=== Begin Enclosure ===

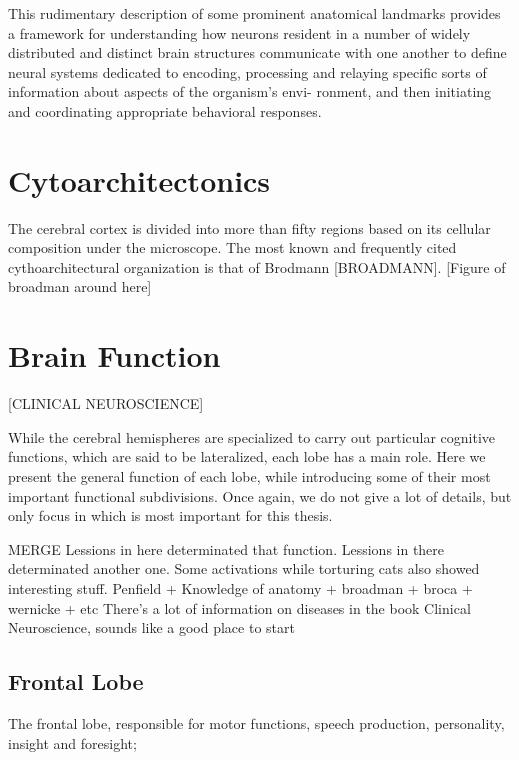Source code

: This rudimentary description of some prominent anatomical landmarks
provides a framework for understanding how neurons resident in a number of widely distributed and distinct brain structures communicate with one another to define neural systems dedicated to encoding, processing and relaying specific sorts of information about aspects of the organism’s envi- ronment, and then initiating and coordinating appropriate behavioral responses.

\section{Cytoarchitectonics}
The cerebral cortex is divided into more than fifty regions based on its cellular composition under the microscope.
The most known and frequently cited cythoarchitectural organization is that of Brodmann [BROADMANN].
[Figure of broadman around here]

\section{Brain Function}
[CLINICAL NEUROSCIENCE]

While the cerebral hemispheres are specialized to carry out particular cognitive functions, which are said to be lateralized, each lobe has a main role.
Here we present the general function of each lobe, while introducing some of their most important functional subdivisions.
Once again, we do not give a lot of details, but only focus in which is most important for this thesis.

MERGE
Lessions in here
determinated that function. Lessions in there determinated another one.
Some activations while torturing cats also showed interesting stuff.
Penfield + Knowledge of anatomy + broadman + broca + wernicke + etc
There's a lot of information on diseases in the book Clinical Neuroscience,
sounds like a good place to start

\subsection{Frontal Lobe}
The frontal lobe, responsible for motor functions, speech production, personality, insight and foresight;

=== End Enclosure ===

### Exercise aim
Give back the lines of the listing from the one with "provides a framework" through the end, both included, exactly as written and with nothing added.

### Answer box
provides a framework for understanding how neurons resident in a number of widely distributed and distinct brain structures communicate with one another to define neural systems dedicated to encoding, processing and relaying specific sorts of information about aspects of the organism’s envi- ronment, and then initiating and coordinating appropriate behavioral responses.

\section{Cytoarchitectonics}
The cerebral cortex is divided into more than fifty regions based on its cellular composition under the microscope.
The most known and frequently cited cythoarchitectural organization is that of Brodmann [BROADMANN].
[Figure of broadman around here]

\section{Brain Function}
[CLINICAL NEUROSCIENCE]

While the cerebral hemispheres are specialized to carry out particular cognitive functions, which are said to be lateralized, each lobe has a main role.
Here we present the general function of each lobe, while introducing some of their most important functional subdivisions.
Once again, we do not give a lot of details, but only focus in which is most important for this thesis.

MERGE
Lessions in here
determinated that function. Lessions in there determinated another one.
Some activations while torturing cats also showed interesting stuff.
Penfield + Knowledge of anatomy + broadman + broca + wernicke + etc
There's a lot of information on diseases in the book Clinical Neuroscience,
sounds like a good place to start

\subsection{Frontal Lobe}
The frontal lobe, responsible for motor functions, speech production, personality, insight and foresight;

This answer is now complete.